PROVIDED INFORMATION below:

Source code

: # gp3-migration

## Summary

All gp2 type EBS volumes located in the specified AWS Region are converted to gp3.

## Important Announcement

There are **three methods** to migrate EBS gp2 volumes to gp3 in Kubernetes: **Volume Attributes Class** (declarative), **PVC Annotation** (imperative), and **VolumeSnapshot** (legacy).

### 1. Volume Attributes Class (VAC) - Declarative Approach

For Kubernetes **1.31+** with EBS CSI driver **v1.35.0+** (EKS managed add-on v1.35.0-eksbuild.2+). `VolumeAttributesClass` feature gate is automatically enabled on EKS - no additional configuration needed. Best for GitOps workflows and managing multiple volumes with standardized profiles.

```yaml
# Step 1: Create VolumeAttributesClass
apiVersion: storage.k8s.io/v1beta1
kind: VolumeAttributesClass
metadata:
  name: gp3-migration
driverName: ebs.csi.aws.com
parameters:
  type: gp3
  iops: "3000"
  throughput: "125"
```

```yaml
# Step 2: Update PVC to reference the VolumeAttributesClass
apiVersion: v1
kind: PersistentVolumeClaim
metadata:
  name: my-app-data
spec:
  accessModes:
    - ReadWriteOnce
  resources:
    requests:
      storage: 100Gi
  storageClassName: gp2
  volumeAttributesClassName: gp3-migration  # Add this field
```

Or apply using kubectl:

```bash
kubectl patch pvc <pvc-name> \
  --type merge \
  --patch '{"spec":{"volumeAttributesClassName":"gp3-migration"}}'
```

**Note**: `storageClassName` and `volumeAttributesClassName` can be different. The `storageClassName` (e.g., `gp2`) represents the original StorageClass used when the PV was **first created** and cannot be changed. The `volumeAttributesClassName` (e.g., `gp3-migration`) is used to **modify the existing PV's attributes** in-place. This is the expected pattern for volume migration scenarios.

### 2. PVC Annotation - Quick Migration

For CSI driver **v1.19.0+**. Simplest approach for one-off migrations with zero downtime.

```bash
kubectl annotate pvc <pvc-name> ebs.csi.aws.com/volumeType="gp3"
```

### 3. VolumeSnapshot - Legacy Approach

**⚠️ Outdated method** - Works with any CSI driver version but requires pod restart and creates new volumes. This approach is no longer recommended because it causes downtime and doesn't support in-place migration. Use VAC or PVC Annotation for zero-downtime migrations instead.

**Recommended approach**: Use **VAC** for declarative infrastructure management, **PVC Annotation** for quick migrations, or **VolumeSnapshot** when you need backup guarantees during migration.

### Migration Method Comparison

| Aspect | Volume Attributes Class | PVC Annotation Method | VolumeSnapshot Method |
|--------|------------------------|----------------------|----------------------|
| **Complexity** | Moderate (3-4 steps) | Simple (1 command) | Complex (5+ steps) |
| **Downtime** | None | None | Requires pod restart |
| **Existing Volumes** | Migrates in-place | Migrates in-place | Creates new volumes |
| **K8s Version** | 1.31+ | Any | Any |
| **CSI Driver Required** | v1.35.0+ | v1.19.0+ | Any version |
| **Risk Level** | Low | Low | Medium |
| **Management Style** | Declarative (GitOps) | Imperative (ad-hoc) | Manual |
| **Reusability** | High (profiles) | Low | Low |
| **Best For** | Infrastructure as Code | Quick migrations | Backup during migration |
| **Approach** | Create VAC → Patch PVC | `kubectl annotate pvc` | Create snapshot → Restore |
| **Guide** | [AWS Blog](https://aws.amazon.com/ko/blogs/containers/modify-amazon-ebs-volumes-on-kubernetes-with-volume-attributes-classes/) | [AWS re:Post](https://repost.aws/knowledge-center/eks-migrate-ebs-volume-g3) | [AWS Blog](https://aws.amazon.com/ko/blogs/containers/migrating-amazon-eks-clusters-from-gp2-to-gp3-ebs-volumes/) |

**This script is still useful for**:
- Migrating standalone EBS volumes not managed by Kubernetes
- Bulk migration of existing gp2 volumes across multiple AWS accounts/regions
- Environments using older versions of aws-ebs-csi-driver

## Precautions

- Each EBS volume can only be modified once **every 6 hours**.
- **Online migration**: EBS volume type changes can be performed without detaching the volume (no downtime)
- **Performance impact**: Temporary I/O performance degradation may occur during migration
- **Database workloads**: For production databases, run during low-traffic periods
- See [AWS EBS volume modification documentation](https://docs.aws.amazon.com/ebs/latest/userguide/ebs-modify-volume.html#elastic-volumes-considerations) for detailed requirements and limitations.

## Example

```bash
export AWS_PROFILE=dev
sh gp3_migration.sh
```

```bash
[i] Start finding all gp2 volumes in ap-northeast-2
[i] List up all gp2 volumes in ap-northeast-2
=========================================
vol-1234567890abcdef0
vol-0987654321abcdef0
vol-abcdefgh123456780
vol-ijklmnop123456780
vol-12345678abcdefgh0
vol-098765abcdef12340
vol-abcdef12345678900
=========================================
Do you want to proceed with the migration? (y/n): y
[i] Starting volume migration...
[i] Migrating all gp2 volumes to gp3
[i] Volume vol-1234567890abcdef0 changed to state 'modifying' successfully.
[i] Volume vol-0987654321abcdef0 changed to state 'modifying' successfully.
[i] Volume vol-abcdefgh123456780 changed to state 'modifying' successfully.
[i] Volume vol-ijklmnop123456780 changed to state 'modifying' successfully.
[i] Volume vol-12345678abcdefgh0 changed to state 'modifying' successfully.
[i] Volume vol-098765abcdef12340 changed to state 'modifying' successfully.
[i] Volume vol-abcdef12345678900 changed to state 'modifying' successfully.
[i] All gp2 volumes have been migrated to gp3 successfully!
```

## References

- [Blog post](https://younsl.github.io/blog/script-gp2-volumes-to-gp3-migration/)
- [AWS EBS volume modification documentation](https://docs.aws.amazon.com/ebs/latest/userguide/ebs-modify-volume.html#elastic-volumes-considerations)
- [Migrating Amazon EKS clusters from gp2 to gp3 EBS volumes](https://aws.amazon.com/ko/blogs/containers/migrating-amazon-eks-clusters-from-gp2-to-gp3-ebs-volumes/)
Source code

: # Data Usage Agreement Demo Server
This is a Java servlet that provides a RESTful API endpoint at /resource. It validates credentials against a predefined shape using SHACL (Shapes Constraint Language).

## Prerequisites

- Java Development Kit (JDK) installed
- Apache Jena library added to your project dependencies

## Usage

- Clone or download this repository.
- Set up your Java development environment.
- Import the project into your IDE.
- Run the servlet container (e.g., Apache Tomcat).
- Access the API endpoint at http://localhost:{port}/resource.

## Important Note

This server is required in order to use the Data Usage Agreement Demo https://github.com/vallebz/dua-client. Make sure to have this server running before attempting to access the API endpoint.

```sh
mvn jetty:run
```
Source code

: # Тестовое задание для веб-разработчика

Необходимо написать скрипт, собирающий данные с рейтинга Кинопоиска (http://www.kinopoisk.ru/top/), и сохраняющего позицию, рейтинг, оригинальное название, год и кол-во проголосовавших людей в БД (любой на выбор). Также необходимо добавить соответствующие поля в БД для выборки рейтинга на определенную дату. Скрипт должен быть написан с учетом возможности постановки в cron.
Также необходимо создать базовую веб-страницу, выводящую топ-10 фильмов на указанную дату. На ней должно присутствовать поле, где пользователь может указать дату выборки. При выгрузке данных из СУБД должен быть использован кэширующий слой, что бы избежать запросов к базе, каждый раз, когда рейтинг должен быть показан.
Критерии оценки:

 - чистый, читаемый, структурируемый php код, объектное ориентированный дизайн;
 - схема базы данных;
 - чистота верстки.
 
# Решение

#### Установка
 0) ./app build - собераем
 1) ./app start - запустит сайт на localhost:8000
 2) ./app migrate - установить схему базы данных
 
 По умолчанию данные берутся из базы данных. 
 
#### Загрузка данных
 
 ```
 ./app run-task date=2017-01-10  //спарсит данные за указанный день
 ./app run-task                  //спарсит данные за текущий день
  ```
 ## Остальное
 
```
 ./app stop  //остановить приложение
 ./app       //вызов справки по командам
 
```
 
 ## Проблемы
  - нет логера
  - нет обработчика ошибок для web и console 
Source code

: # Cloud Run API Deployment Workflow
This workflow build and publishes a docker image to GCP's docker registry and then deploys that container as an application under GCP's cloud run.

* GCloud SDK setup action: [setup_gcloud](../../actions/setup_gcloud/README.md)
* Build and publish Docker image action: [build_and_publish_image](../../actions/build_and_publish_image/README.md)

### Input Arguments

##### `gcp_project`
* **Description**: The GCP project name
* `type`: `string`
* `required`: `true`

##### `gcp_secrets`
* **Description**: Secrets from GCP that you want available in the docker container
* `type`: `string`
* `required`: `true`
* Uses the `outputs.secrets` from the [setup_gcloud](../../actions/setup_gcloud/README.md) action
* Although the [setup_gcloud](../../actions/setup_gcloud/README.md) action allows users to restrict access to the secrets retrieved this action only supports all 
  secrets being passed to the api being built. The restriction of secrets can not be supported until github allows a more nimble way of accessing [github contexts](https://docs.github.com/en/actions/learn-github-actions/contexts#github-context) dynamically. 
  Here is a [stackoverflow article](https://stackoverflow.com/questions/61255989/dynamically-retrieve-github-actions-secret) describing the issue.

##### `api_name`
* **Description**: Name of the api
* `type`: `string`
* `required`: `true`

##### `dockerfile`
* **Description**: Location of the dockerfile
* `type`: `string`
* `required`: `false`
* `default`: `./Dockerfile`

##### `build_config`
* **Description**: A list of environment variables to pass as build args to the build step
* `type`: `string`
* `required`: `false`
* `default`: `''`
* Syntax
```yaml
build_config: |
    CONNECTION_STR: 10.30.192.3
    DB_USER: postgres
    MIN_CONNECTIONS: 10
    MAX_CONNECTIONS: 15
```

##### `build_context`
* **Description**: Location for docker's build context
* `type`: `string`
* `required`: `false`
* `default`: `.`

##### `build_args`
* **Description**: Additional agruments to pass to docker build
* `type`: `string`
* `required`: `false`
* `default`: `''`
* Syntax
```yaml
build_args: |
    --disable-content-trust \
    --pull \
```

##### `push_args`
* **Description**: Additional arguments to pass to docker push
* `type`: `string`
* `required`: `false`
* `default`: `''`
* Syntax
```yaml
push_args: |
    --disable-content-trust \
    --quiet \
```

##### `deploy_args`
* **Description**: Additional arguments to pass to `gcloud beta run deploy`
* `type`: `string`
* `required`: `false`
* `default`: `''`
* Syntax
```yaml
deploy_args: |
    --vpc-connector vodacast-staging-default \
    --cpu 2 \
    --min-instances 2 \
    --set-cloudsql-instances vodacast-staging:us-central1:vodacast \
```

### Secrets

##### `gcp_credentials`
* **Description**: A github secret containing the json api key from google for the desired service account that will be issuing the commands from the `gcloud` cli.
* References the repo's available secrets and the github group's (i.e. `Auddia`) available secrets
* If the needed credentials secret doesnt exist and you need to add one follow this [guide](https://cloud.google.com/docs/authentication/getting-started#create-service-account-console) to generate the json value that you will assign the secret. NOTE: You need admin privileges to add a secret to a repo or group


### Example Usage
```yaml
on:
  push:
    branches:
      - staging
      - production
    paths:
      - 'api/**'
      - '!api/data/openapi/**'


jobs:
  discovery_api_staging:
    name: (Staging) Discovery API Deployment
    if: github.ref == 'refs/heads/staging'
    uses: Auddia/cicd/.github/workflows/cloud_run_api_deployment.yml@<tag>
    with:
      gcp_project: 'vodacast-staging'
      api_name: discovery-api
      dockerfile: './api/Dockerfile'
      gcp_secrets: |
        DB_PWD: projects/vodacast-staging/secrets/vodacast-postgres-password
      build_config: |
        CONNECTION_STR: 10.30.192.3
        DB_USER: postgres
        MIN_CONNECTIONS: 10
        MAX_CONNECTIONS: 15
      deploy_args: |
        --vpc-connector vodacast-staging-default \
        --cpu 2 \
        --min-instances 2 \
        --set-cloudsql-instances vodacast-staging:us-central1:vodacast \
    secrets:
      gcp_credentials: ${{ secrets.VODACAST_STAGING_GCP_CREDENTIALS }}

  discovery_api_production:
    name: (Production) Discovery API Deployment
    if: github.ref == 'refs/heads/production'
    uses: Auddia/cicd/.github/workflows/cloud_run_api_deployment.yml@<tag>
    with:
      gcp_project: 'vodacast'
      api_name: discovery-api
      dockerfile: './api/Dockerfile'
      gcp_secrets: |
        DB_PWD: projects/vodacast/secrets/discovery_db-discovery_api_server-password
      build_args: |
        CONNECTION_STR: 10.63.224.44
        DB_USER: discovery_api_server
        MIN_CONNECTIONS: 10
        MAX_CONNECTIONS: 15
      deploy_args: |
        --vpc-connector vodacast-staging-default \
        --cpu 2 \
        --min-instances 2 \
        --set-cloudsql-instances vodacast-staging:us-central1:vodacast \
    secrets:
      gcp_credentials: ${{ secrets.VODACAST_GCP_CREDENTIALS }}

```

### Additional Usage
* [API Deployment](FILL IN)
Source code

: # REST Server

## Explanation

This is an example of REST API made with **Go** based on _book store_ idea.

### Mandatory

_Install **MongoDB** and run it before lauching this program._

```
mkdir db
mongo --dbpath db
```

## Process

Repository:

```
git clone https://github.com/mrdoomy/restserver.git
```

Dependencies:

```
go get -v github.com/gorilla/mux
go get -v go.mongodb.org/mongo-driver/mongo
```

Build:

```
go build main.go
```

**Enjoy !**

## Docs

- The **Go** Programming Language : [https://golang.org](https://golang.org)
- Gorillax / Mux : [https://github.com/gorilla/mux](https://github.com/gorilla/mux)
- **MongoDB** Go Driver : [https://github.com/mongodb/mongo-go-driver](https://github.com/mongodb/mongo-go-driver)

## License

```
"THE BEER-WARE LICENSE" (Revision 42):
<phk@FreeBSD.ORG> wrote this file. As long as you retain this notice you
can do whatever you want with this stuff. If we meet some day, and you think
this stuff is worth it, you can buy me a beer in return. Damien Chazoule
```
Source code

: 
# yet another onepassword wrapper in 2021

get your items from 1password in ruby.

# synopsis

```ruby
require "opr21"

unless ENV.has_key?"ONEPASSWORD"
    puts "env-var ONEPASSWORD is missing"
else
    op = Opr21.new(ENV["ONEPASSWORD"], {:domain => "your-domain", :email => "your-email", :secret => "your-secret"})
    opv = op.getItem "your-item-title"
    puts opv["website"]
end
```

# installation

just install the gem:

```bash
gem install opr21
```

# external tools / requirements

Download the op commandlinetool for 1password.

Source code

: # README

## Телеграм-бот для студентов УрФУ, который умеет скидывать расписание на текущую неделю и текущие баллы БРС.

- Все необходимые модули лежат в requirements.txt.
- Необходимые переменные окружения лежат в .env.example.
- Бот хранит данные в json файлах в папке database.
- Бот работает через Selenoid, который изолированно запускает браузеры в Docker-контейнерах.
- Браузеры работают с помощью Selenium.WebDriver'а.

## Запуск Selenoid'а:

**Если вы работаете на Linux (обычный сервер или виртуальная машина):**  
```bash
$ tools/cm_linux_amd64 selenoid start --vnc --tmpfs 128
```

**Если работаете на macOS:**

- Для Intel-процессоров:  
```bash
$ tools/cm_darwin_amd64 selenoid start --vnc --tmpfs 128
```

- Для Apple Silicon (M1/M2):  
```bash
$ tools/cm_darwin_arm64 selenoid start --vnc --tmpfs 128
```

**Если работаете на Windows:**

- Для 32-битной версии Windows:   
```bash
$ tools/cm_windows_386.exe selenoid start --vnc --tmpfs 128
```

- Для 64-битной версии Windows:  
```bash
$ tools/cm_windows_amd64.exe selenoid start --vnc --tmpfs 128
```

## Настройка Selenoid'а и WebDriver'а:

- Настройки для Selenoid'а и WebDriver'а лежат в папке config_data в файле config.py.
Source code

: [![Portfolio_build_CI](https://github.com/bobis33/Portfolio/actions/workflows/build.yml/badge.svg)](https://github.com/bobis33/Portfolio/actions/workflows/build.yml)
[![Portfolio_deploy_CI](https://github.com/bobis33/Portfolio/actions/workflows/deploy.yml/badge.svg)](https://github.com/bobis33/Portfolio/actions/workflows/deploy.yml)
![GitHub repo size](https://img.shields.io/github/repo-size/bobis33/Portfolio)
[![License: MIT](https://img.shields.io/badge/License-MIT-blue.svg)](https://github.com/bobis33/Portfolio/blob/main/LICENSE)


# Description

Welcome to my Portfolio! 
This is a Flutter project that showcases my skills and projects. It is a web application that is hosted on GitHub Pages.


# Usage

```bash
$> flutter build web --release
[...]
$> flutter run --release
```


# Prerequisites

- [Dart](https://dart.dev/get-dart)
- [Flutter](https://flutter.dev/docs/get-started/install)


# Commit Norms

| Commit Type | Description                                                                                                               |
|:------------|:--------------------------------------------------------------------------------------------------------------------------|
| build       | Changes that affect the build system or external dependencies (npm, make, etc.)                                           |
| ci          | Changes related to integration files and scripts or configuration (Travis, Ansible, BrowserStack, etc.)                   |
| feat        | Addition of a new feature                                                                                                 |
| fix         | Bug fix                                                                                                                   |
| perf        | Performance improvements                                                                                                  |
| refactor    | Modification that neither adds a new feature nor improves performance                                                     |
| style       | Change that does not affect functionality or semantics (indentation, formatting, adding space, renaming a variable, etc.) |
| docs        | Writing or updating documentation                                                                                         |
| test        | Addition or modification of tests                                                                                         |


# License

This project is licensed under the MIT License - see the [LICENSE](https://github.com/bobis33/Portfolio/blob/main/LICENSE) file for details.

End of PROVIDED INFORMATION.

Which lines of the data contain the string "kind"? Copy each one.

### SOLUTION
kind: VolumeAttributesClass
kind: PersistentVolumeClaim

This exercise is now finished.